╭─ Records supplied
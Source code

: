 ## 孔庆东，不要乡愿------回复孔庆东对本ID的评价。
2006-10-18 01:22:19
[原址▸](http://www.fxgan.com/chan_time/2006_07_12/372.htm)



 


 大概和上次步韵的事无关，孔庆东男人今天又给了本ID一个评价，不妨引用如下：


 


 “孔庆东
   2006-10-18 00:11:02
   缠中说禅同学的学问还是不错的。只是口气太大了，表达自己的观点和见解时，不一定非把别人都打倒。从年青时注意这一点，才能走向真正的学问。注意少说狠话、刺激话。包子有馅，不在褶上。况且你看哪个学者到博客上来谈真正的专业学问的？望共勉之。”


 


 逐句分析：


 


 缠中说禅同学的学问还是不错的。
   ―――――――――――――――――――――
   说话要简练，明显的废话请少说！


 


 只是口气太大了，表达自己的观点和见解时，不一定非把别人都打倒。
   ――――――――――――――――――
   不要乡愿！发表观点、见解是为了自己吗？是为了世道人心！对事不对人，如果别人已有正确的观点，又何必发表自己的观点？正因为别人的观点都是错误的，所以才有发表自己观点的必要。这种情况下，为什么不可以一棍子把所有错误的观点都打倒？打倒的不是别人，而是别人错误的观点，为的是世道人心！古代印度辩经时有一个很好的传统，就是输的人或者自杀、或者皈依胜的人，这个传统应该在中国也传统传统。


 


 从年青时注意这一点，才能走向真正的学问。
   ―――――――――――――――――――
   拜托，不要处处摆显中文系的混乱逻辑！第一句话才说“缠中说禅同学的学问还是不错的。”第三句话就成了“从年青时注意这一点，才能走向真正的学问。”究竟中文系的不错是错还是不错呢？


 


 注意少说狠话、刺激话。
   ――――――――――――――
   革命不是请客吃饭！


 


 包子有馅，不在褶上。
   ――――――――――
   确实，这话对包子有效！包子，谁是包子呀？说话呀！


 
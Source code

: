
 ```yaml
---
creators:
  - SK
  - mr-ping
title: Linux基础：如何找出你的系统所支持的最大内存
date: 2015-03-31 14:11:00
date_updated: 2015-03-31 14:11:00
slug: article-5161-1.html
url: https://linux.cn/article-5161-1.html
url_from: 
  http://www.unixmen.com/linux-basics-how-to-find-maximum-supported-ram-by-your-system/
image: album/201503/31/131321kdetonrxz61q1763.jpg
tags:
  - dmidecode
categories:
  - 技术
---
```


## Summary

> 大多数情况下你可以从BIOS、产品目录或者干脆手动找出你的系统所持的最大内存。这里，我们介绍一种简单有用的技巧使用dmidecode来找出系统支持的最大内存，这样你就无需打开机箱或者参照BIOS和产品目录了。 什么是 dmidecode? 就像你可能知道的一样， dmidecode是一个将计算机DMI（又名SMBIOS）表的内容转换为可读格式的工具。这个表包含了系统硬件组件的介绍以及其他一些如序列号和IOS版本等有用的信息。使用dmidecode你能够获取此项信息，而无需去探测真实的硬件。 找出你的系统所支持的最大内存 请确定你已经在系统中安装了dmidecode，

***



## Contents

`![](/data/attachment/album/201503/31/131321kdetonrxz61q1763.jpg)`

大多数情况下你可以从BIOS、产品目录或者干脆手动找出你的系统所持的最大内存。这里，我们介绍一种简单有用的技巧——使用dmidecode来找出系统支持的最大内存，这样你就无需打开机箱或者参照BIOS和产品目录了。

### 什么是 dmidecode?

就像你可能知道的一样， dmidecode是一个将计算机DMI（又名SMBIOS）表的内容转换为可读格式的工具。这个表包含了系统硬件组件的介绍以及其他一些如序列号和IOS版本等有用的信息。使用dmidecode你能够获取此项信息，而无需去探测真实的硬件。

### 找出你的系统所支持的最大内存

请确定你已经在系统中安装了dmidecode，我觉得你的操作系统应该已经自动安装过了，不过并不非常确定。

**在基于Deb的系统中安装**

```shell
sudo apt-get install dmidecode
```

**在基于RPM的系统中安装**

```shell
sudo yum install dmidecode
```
╰─
The answer is every line in the data where the word "表达自己的观点和见解时" appears.

   缠中说禅同学的学问还是不错的。只是口气太大了，表达自己的观点和见解时，不一定非把别人都打倒。从年青时注意这一点，才能走向真正的学问。注意少说狠话、刺激话。包子有馅，不在褶上。况且你看哪个学者到博客上来谈真正的专业学问的？望共勉之。”
 只是口气太大了，表达自己的观点和见解时，不一定非把别人都打倒。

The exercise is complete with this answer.